Document images with source code:

┌──

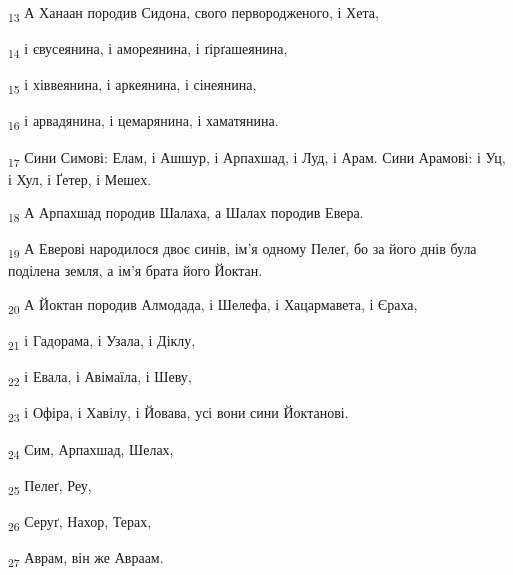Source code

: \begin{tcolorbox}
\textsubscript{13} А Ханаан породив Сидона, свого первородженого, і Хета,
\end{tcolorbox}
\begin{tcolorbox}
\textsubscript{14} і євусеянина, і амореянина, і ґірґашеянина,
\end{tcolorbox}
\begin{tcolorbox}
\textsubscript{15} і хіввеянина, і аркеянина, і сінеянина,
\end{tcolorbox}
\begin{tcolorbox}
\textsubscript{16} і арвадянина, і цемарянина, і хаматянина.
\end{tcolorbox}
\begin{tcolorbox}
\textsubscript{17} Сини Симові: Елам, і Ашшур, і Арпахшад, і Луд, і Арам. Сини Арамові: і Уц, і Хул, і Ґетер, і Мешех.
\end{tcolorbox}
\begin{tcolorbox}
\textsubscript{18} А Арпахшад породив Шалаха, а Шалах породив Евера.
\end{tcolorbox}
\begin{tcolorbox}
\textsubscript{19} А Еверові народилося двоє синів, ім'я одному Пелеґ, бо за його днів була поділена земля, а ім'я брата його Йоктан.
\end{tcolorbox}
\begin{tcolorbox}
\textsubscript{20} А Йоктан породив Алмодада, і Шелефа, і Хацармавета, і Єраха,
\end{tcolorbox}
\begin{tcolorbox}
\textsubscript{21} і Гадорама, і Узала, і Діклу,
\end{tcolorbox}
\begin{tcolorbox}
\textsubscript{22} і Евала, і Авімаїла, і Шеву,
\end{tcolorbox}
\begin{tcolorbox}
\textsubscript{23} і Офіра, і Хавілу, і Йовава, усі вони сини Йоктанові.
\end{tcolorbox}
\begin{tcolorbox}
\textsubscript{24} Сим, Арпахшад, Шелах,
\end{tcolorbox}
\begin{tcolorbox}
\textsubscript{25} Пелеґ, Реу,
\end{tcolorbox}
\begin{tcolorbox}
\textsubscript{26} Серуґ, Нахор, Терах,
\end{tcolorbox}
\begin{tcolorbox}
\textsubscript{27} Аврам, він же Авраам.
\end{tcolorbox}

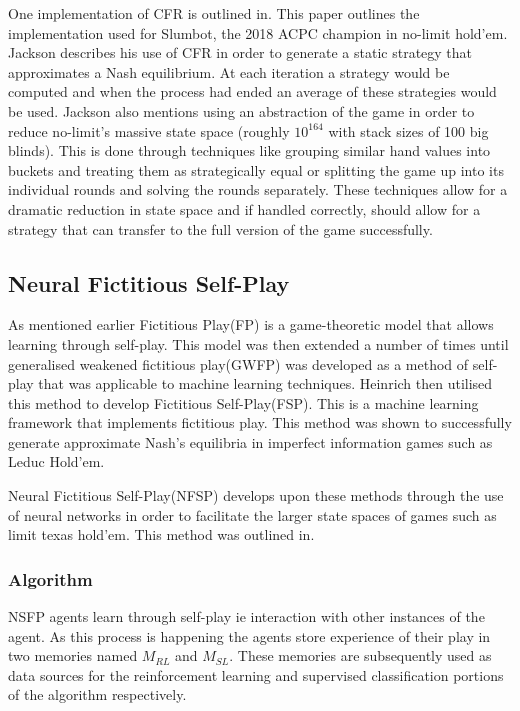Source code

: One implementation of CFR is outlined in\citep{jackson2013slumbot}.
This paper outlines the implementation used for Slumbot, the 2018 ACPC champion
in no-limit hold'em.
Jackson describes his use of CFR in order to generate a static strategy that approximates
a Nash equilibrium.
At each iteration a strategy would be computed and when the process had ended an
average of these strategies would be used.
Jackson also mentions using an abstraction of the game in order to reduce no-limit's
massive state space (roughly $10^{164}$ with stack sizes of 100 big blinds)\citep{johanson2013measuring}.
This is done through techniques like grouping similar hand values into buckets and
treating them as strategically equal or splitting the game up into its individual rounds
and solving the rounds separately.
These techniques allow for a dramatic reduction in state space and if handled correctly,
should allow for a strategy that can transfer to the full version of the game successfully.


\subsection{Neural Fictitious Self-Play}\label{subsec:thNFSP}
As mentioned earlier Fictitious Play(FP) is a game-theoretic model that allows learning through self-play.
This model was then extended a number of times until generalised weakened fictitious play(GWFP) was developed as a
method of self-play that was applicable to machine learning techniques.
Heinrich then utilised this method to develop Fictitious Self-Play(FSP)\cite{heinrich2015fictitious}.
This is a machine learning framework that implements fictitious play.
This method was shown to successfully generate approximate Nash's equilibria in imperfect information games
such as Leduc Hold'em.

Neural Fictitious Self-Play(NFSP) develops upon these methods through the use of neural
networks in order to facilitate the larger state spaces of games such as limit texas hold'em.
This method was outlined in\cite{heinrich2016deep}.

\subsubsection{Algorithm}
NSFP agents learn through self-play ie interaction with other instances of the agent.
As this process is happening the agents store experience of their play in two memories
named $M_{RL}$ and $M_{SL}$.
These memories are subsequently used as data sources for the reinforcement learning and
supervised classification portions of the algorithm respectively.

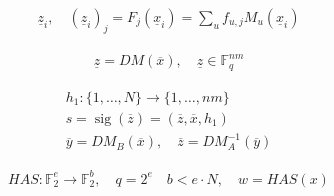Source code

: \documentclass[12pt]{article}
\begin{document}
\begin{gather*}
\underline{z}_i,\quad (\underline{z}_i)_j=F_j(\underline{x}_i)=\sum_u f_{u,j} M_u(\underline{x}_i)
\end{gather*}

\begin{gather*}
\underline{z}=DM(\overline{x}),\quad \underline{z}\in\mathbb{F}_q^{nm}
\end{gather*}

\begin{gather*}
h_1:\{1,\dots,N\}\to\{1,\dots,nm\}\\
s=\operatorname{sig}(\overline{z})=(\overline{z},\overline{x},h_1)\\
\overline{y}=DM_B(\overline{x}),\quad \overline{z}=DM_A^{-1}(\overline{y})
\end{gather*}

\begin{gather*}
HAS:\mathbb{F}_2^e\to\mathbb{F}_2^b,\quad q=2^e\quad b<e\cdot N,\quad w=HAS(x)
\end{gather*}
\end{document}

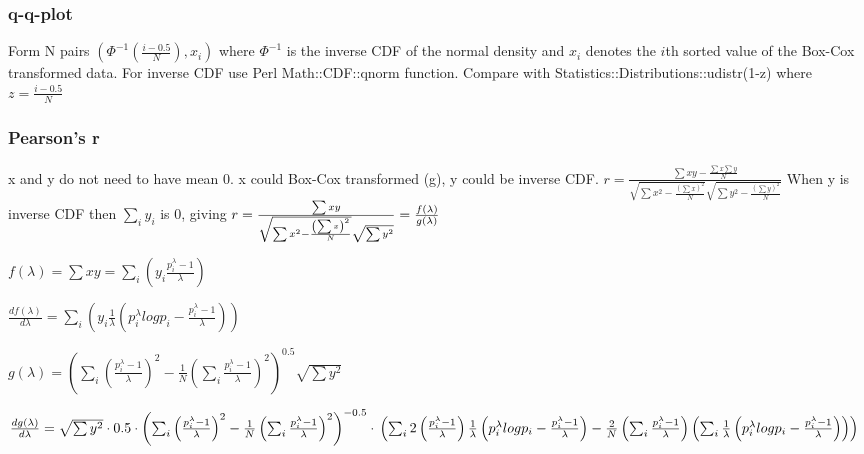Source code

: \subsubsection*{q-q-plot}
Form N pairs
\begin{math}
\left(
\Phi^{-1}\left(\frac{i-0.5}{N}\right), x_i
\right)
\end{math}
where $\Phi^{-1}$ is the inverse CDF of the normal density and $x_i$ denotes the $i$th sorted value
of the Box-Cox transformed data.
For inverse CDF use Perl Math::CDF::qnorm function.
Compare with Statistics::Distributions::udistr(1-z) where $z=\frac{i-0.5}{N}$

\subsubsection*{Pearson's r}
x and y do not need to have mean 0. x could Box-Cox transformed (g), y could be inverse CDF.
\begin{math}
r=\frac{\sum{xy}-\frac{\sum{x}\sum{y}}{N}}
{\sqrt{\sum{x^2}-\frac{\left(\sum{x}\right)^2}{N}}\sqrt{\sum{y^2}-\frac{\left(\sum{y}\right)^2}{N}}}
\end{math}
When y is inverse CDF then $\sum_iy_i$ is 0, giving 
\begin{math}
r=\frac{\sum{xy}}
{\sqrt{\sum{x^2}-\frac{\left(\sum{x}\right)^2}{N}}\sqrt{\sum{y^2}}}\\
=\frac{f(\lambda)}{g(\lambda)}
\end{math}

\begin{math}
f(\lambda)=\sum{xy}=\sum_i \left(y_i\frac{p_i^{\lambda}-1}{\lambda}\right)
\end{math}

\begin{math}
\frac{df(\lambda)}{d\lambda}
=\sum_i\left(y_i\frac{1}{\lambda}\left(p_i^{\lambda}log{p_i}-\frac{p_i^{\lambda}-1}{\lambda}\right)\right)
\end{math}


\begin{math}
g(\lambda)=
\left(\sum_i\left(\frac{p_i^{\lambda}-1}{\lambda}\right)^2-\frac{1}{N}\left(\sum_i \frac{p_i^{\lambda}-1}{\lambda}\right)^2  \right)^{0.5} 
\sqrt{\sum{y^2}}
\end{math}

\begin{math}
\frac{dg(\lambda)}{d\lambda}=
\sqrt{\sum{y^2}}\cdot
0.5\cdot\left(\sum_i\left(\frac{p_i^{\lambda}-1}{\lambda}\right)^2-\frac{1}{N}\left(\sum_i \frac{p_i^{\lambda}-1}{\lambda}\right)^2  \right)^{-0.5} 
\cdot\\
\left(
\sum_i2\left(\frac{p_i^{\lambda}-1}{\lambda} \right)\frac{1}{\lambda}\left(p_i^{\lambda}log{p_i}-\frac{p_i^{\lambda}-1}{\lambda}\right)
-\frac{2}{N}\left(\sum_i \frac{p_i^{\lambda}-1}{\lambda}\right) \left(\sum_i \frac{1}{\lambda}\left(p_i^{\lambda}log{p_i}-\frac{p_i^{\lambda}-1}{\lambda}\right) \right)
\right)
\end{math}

└──

* [TO DO]: Wherever the word "lambda" appears in a line of the data above, copy that line.

* [ANSWER SPACE]:
=\frac{f(\lambda)}{g(\lambda)}
f(\lambda)=\sum{xy}=\sum_i \left(y_i\frac{p_i^{\lambda}-1}{\lambda}\right)
\frac{df(\lambda)}{d\lambda}
=\sum_i\left(y_i\frac{1}{\lambda}\left(p_i^{\lambda}log{p_i}-\frac{p_i^{\lambda}-1}{\lambda}\right)\right)
g(\lambda)=
\left(\sum_i\left(\frac{p_i^{\lambda}-1}{\lambda}\right)^2-\frac{1}{N}\left(\sum_i \frac{p_i^{\lambda}-1}{\lambda}\right)^2  \right)^{0.5} 
\frac{dg(\lambda)}{d\lambda}=
0.5\cdot\left(\sum_i\left(\frac{p_i^{\lambda}-1}{\lambda}\right)^2-\frac{1}{N}\left(\sum_i \frac{p_i^{\lambda}-1}{\lambda}\right)^2  \right)^{-0.5} 
\sum_i2\left(\frac{p_i^{\lambda}-1}{\lambda} \right)\frac{1}{\lambda}\left(p_i^{\lambda}log{p_i}-\frac{p_i^{\lambda}-1}{\lambda}\right)
-\frac{2}{N}\left(\sum_i \frac{p_i^{\lambda}-1}{\lambda}\right) \left(\sum_i \frac{1}{\lambda}\left(p_i^{\lambda}log{p_i}-\frac{p_i^{\lambda}-1}{\lambda}\right) \right)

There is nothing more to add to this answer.